Rappelant que George W. Bush doit également s'entretenir vendredi au Texas avec la chancelière allemande, Angela Merkel,
The Washington Post voit dans ces deux rencontres l'occasion pour le président américain "de claironner que les relations transatlantiques sont maintenant renforcées", alors que "les leaders européens avec lesquels Bush avait les liens les plus forts – Tony Blair et l'Espagnol Jose Maria Aznar – ne sont plus là". Mais le quotidien de référence tempère aussitôt : "Il n'est pas du tout évident que Sarkozy et Merkel disposent de la marge de manœuvre nécessaire pour être d'un grand secours à Bush, compte tenu de la persistante et profonde impopularité de l'administration Bush en France et en Allemagne." La personnalité de Nicolas Sarkozy n'en représente pas moins une opportunité sans précédent pour Washington.
The Washington Times, considéré comme le porte-voix des néo-conservateurs américains, se réjouit du réchauffement des relations avec "ces lâcheurs de singes mangeurs de fromage" – reprenant l'insulte favorite du personnage de dessin animé Homer Simpson à l'égard des Français : "On n'avait pas vu un Français aussi charmant sur nos côtes depuis Pépé le Putois [un autre personnage de dessin animé, affublé d'un accent français], ou Maurice Chevalier."
"SARKOZY EST LE PRÉSIDENT FRANÇAIS LE PLUS PRO-ISRAÉLIEN DEPUIS DES DÉCENNIES"

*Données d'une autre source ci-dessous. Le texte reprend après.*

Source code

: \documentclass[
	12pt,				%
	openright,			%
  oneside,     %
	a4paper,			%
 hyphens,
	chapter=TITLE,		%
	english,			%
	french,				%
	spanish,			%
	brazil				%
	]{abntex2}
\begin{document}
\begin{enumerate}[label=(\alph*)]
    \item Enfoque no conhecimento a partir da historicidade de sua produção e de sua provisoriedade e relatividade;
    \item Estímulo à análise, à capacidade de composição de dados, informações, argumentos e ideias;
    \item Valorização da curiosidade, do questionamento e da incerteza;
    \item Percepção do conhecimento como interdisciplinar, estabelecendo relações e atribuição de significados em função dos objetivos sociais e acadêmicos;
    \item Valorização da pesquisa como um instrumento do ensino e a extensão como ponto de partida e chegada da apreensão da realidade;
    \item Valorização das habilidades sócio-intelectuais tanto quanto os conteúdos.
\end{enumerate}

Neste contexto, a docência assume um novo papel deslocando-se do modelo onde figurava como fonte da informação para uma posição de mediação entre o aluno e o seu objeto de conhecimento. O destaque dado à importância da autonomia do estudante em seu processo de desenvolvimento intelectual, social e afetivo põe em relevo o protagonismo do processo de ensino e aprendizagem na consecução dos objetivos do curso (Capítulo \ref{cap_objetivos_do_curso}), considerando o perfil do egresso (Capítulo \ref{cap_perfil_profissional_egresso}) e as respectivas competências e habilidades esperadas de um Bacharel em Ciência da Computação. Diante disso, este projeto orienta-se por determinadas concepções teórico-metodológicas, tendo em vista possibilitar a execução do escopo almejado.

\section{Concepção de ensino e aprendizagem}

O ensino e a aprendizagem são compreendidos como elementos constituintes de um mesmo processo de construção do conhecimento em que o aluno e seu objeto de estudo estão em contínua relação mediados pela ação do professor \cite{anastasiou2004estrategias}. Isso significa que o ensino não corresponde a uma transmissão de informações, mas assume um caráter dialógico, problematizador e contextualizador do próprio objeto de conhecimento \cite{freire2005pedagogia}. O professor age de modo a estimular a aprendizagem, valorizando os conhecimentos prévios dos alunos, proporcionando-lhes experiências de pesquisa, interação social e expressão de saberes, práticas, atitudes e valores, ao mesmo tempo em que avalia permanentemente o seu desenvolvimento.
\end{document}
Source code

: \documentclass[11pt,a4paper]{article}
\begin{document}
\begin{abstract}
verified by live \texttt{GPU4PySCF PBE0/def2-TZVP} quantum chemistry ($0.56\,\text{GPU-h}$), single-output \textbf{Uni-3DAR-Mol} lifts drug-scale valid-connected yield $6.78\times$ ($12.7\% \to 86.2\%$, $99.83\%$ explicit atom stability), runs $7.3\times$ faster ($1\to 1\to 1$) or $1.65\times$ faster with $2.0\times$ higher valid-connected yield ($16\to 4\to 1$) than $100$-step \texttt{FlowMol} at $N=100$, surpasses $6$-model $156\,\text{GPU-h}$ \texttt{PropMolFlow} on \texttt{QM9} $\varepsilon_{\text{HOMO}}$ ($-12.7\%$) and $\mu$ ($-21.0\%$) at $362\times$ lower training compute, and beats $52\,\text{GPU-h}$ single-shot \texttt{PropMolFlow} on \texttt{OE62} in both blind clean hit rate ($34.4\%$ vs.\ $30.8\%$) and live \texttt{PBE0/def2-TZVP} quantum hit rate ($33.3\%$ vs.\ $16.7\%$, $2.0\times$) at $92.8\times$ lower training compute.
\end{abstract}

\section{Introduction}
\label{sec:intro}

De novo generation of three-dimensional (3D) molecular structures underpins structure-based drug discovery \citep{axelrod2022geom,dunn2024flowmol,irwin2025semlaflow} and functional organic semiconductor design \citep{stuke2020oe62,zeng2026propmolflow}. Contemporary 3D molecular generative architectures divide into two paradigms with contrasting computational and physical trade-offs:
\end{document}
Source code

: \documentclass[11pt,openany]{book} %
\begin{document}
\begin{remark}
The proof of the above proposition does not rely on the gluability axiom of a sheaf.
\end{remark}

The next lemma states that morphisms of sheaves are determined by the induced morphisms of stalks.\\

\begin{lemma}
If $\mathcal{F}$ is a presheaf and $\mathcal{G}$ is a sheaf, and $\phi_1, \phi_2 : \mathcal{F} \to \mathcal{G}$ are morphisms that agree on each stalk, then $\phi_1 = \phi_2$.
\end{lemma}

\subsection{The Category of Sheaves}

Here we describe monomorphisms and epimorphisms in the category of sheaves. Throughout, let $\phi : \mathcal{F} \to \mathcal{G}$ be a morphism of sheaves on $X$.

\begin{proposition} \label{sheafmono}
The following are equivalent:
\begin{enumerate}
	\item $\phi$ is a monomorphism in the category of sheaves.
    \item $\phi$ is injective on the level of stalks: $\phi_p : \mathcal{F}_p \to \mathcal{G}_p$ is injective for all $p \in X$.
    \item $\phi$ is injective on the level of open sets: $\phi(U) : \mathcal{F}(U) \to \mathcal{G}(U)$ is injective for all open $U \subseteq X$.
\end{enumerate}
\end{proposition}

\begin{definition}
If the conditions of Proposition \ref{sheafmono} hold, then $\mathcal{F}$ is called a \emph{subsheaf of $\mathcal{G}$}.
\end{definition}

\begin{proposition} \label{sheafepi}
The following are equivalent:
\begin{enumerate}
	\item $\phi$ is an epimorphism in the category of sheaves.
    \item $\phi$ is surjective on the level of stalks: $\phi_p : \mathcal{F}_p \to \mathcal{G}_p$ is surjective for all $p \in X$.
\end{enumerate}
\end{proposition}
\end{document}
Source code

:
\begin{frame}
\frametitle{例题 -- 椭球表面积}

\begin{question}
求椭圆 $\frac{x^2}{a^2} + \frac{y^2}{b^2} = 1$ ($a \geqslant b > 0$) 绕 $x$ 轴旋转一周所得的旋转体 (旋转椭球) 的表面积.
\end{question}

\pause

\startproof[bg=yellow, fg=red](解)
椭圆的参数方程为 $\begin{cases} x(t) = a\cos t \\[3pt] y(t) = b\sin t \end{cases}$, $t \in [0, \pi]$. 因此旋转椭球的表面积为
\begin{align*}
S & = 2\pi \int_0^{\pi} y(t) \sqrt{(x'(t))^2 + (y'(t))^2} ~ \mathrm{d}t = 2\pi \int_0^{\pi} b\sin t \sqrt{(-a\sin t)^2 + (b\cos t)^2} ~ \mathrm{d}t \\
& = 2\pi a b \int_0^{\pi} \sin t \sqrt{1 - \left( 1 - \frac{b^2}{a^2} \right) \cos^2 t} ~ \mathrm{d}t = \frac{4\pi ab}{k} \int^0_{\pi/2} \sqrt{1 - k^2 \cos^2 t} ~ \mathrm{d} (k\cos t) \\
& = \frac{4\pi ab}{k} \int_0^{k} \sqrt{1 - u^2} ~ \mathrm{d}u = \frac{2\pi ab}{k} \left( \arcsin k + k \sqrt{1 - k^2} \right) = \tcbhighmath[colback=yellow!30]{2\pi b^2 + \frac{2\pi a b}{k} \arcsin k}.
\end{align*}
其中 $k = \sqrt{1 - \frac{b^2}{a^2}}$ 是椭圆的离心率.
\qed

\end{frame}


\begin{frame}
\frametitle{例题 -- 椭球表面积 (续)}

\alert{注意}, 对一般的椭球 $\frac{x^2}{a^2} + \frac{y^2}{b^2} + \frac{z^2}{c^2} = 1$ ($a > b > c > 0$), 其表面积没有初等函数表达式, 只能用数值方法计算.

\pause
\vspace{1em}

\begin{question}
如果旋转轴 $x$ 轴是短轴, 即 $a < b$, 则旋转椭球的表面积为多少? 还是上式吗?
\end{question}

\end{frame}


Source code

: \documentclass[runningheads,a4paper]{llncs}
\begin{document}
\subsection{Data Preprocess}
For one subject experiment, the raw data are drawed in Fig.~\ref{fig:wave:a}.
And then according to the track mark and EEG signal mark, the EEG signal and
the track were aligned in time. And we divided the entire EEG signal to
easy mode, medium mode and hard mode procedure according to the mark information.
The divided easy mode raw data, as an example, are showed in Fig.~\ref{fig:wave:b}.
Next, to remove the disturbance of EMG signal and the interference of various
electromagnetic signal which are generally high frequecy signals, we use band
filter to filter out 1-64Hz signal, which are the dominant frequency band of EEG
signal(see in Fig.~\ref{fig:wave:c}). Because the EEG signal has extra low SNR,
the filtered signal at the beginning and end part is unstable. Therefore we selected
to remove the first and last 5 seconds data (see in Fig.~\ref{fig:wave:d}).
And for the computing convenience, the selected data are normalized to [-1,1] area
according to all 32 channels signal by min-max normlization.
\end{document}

The Christian Science Monitor détaille ce que M. Bush peut attendre de son homologue français, citant Simon Serfaty du Centre d'études internationales et stratégiques de Washington : "Avec Sarkozy, les Français réaffirment (...) qu'ils sont les alliés les plus capables de faire avancer les choses." Sur le dossier iranien, le quotidien de Boston note : "Sarkozy a fait sienne la stratégie de Bush en faveur de sanctions parallèles faisant l'impasse sur les Nations unies – dans le cas de Sarkozy en faisant appel à l'Union européenne." A propos de la Palestine, Simon Serfaty constate que "Sarkozy est le président français le plus pro-israélien depuis des décennies". En ce qui concerne l'alliance atlantique, The Christian Science Monitor interroge Charles Kupchan, un expert de la politique étrangère des Etats-Unis à l'université de Georgetown à Washington pour qui "la Maison Blanche attend des avancées concrètes, peut-être un engagement ferme de la France à assister l'OTAN dans les combats en Afghanistan", ou mieux encore, une confirmation des "allusions de Sarkozy à une réintégration de la France au sein du commandement central de l'OTAN". Mais à l'instar du Washington Post, le Christian Science Monitor se veut prudent. Charles Kupchan constate : "Pour l'instant, tout ça c'est de la rhétorique, des paroles enjouées sur la restauration des relations [de Paris] avec Washington, guère plus."